And with that model, <hexdigits>^{sha256}^{tree}
could mean to obtain the object using sha256 descriptors
(for trees/blobs/commits/tags) of <hexdigits> (as defined by
the step of the transition plan, it could mean <hexdigits>
to be interpreted as SHA1 or SHA256 or DWIM).

>
> For example, in a repository with two objects:
>
>  1. an object with sha1-name abcdabcdabcdabcdabcdabcdabcdabcdabcdabcd
>     and sha256-name ef01ef01ef01ef01ef01ef01ef01ef01ef01ef01ef01ef01ef01ef01ef01ef01
>
>  2. an object with sha1-name ef01ef01ef01ef01ef01ef01ef01ef01ef01ef01
>     and sha256-name abcdabcdabcdabcdabcdabcdabcdabcdabcdabcd...
>

It would be super cool to have hash values to match vice versa,
but for the sake of the example, let's go with that.
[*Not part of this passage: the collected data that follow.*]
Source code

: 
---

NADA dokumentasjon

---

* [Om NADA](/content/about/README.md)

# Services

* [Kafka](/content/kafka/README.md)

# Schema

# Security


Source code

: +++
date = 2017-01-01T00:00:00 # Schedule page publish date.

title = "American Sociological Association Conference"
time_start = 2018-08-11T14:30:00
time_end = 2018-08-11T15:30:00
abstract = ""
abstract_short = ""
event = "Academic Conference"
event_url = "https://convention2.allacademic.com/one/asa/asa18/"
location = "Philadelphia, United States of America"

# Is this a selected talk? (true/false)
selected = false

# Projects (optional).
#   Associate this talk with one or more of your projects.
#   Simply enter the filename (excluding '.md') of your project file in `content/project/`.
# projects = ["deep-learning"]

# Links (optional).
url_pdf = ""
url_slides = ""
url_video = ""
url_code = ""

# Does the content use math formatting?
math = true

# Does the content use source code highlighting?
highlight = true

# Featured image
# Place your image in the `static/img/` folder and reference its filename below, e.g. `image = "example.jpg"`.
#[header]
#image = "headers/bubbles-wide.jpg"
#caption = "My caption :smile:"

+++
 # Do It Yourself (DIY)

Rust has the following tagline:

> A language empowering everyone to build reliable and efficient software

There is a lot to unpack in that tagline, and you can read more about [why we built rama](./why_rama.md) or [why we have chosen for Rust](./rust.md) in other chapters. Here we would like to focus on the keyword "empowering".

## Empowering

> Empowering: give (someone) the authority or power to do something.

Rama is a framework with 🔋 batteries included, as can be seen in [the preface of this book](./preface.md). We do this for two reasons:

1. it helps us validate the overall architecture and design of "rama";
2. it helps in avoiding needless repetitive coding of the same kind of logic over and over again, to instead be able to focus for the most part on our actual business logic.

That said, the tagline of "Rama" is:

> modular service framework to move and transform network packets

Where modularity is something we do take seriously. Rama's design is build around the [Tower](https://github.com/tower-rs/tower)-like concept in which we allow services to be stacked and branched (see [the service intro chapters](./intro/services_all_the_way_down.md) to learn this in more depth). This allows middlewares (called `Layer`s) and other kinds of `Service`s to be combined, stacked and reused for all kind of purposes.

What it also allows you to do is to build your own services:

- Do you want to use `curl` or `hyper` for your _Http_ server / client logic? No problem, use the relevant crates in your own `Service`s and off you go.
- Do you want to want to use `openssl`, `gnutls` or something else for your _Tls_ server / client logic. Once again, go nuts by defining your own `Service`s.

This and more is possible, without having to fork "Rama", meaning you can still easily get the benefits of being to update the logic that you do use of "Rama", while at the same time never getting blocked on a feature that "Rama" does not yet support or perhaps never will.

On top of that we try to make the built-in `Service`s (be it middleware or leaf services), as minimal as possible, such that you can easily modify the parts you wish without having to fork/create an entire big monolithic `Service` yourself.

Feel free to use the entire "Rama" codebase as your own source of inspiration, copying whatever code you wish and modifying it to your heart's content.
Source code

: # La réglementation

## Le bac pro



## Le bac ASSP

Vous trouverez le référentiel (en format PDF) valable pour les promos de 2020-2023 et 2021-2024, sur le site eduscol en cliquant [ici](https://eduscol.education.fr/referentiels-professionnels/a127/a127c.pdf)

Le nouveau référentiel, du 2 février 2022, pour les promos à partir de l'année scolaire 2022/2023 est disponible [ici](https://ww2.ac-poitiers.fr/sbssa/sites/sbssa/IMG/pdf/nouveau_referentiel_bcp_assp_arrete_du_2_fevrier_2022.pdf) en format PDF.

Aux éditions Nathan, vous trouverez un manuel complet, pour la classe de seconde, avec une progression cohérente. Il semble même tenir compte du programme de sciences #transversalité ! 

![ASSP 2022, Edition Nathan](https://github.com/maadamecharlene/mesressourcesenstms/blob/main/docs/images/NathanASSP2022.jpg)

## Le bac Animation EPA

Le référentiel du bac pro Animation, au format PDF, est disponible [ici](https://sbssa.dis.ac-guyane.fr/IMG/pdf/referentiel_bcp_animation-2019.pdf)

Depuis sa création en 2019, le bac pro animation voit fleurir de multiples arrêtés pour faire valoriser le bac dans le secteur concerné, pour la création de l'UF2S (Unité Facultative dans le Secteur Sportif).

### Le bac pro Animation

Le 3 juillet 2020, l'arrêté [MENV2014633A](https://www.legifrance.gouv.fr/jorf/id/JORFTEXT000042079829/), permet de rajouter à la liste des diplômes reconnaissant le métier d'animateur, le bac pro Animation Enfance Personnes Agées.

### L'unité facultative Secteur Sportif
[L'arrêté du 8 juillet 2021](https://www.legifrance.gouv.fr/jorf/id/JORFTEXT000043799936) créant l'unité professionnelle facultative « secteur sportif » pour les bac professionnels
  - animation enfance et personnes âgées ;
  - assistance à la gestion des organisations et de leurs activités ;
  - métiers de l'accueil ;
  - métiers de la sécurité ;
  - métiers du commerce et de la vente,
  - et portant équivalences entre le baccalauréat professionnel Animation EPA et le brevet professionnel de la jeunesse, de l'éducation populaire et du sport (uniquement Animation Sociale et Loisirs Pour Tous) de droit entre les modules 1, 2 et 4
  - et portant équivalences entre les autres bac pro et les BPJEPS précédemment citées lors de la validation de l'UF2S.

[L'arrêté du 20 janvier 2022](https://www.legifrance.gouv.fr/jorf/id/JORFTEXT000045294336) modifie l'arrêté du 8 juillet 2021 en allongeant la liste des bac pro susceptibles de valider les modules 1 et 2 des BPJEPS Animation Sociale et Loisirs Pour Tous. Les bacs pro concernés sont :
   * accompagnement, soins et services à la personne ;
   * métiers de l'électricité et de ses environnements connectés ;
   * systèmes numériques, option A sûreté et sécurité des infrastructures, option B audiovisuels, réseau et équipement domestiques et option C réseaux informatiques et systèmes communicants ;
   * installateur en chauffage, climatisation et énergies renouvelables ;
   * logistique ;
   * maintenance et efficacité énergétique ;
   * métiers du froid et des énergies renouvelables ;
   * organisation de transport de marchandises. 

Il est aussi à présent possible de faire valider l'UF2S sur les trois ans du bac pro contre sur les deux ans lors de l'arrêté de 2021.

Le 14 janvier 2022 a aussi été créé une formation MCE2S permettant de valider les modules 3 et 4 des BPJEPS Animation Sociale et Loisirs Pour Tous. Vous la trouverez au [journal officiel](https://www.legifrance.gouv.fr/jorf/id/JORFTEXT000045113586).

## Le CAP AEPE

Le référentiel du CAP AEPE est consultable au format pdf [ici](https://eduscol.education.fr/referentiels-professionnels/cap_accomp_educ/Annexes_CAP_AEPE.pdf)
> what objects would you expect the following to refer to?

That generally depends on the step of the transition plan
in that specific Git repository.

I thought these format specifiers would only describe how to
output the object names correctly for now, so it could be
possible to have:

$ git show abcdabcd^{sha1}
commit abcdabcd...
....

$ git show abcdabcd^{sha256}
commit ef01ef01e...
....

in one step and

$ git show abcdabcd^{sha1}
commit ef01ef01e...
....

$ git show abcdabcd^{sha256}
commit abcdabcd...
....

in another step, and in yet another step it could mean

$ git show abcdabcd^{sha1}
commit abcdabcd[...]^{sha1}
...

But my question was more hinting to the point that we should not
overload the syntax to mean much more than either output formatting
or hash selection.

The third meaning could be used for verifying objects as we could
use this syntax to mean

  "please verify the signature of the object (as given by ^{hash}"

or it could mean

  "please verify the signature of the object as given and ensure that
    it was signed in this ^{hash} and not in a weaker hash world".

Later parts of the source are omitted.